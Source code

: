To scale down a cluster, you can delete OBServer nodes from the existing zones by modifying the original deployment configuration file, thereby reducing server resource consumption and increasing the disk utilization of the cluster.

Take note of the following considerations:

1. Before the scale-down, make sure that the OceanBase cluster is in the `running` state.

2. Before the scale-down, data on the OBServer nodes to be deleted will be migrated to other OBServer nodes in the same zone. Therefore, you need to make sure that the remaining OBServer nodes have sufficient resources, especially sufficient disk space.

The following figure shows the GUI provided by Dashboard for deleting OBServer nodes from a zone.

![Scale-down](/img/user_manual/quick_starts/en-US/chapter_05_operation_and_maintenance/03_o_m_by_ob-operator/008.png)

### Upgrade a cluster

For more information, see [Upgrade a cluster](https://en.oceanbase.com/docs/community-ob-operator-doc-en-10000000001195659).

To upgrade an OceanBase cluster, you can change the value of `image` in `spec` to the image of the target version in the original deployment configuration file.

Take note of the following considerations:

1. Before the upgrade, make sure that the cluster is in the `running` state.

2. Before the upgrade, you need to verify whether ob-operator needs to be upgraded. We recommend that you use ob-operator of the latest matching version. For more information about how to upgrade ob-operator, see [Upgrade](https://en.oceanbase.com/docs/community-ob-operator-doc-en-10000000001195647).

=-=-=-=-=

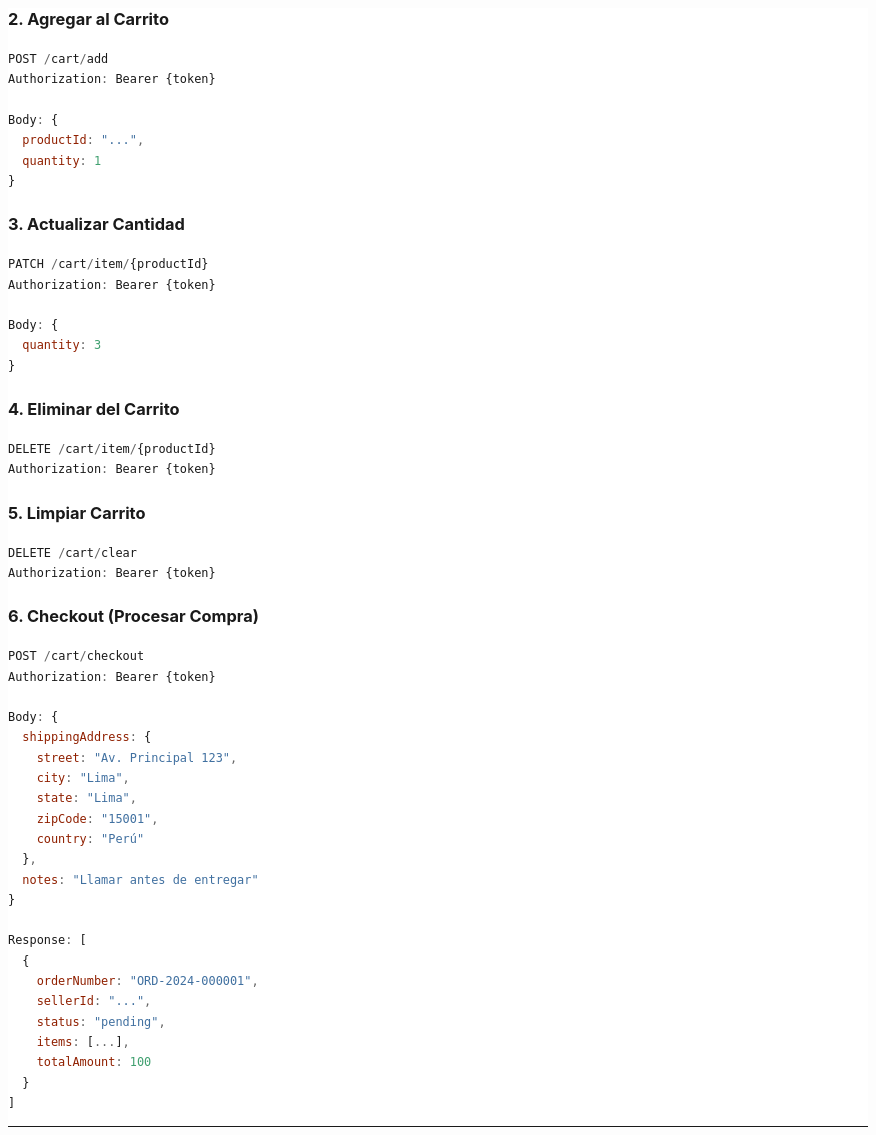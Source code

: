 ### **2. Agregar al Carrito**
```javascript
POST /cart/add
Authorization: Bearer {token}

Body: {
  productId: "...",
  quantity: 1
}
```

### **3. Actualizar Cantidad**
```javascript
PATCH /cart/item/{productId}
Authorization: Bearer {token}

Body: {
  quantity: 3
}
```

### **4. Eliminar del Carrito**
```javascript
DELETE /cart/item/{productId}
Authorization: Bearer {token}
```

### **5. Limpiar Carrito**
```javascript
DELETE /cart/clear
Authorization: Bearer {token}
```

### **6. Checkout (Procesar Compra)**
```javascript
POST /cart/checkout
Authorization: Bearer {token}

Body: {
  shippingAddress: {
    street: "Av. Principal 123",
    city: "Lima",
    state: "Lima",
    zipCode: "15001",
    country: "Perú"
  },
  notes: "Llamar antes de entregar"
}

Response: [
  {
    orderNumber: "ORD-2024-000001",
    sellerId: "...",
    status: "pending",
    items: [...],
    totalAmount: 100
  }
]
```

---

=-=-=-=-=

## To do
Scan the data for lines containing "state" and copy all of them.

## Response to this task
1. Before the scale-down, make sure that the OceanBase cluster is in the `running` state.
1. Before the upgrade, make sure that the cluster is in the `running` state.
    state: "Lima",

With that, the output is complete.